:: Task statement ::
Reproduce every record exactly as it appears, but not the pictures.

[Saved data entries]
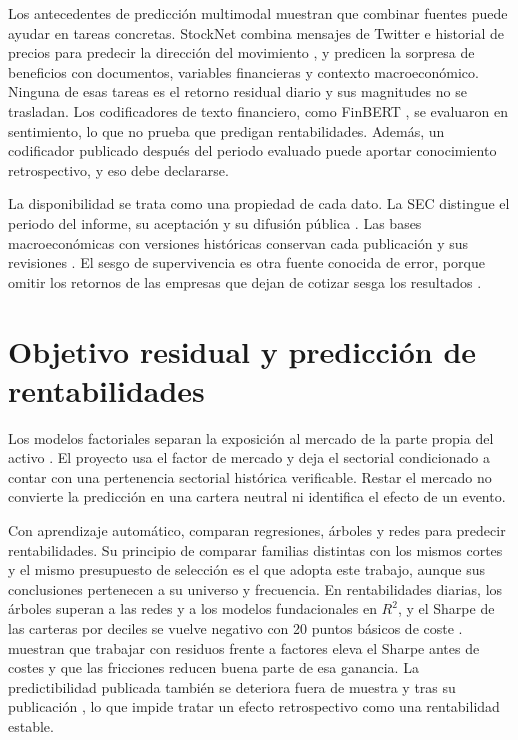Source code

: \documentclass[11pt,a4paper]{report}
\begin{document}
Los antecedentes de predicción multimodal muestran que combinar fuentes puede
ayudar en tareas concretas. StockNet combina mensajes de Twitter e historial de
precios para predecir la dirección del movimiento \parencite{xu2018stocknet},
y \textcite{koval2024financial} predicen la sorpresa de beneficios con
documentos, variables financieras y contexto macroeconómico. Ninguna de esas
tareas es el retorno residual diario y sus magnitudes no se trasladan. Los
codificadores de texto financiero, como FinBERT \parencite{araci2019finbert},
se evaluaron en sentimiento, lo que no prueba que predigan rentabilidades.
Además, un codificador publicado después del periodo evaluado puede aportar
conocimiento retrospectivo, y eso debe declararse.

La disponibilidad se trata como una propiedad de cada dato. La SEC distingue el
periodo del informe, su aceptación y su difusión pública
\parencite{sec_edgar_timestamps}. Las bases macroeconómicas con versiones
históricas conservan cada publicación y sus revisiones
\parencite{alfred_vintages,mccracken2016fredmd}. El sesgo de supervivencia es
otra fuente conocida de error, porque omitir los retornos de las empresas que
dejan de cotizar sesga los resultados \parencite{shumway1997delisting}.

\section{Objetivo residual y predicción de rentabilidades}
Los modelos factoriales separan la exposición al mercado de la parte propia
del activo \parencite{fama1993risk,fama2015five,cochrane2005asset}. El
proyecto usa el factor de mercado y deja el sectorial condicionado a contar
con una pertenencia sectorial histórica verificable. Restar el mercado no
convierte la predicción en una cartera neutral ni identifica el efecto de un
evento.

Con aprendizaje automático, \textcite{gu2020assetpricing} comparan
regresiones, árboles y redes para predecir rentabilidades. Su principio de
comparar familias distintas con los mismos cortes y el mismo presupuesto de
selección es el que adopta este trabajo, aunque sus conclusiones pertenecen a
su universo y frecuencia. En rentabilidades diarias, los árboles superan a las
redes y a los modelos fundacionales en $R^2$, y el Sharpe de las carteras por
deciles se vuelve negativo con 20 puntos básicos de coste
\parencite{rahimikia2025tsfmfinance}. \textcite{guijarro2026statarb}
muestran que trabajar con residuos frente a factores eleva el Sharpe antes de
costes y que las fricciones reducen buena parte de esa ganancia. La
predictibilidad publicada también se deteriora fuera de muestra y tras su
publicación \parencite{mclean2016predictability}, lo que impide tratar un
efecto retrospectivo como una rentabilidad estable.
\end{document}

:: Solution for this problem ::
Source code

: \documentclass[11pt,a4paper]{report}
\begin{document}
Los antecedentes de predicción multimodal muestran que combinar fuentes puede
ayudar en tareas concretas. StockNet combina mensajes de Twitter e historial de
precios para predecir la dirección del movimiento \parencite{xu2018stocknet},
y \textcite{koval2024financial} predicen la sorpresa de beneficios con
documentos, variables financieras y contexto macroeconómico. Ninguna de esas
tareas es el retorno residual diario y sus magnitudes no se trasladan. Los
codificadores de texto financiero, como FinBERT \parencite{araci2019finbert},
se evaluaron en sentimiento, lo que no prueba que predigan rentabilidades.
Además, un codificador publicado después del periodo evaluado puede aportar
conocimiento retrospectivo, y eso debe declararse.

La disponibilidad se trata como una propiedad de cada dato. La SEC distingue el
periodo del informe, su aceptación y su difusión pública
\parencite{sec_edgar_timestamps}. Las bases macroeconómicas con versiones
históricas conservan cada publicación y sus revisiones
\parencite{alfred_vintages,mccracken2016fredmd}. El sesgo de supervivencia es
otra fuente conocida de error, porque omitir los retornos de las empresas que
dejan de cotizar sesga los resultados \parencite{shumway1997delisting}.

\section{Objetivo residual y predicción de rentabilidades}
Los modelos factoriales separan la exposición al mercado de la parte propia
del activo \parencite{fama1993risk,fama2015five,cochrane2005asset}. El
proyecto usa el factor de mercado y deja el sectorial condicionado a contar
con una pertenencia sectorial histórica verificable. Restar el mercado no
convierte la predicción en una cartera neutral ni identifica el efecto de un
evento.

Con aprendizaje automático, \textcite{gu2020assetpricing} comparan
regresiones, árboles y redes para predecir rentabilidades. Su principio de
comparar familias distintas con los mismos cortes y el mismo presupuesto de
selección es el que adopta este trabajo, aunque sus conclusiones pertenecen a
su universo y frecuencia. En rentabilidades diarias, los árboles superan a las
redes y a los modelos fundacionales en $R^2$, y el Sharpe de las carteras por
deciles se vuelve negativo con 20 puntos básicos de coste
\parencite{rahimikia2025tsfmfinance}. \textcite{guijarro2026statarb}
muestran que trabajar con residuos frente a factores eleva el Sharpe antes de
costes y que las fricciones reducen buena parte de esa ganancia. La
predictibilidad publicada también se deteriora fuera de muestra y tras su
publicación \parencite{mclean2016predictability}, lo que impide tratar un
efecto retrospectivo como una rentabilidad estable.
\end{document}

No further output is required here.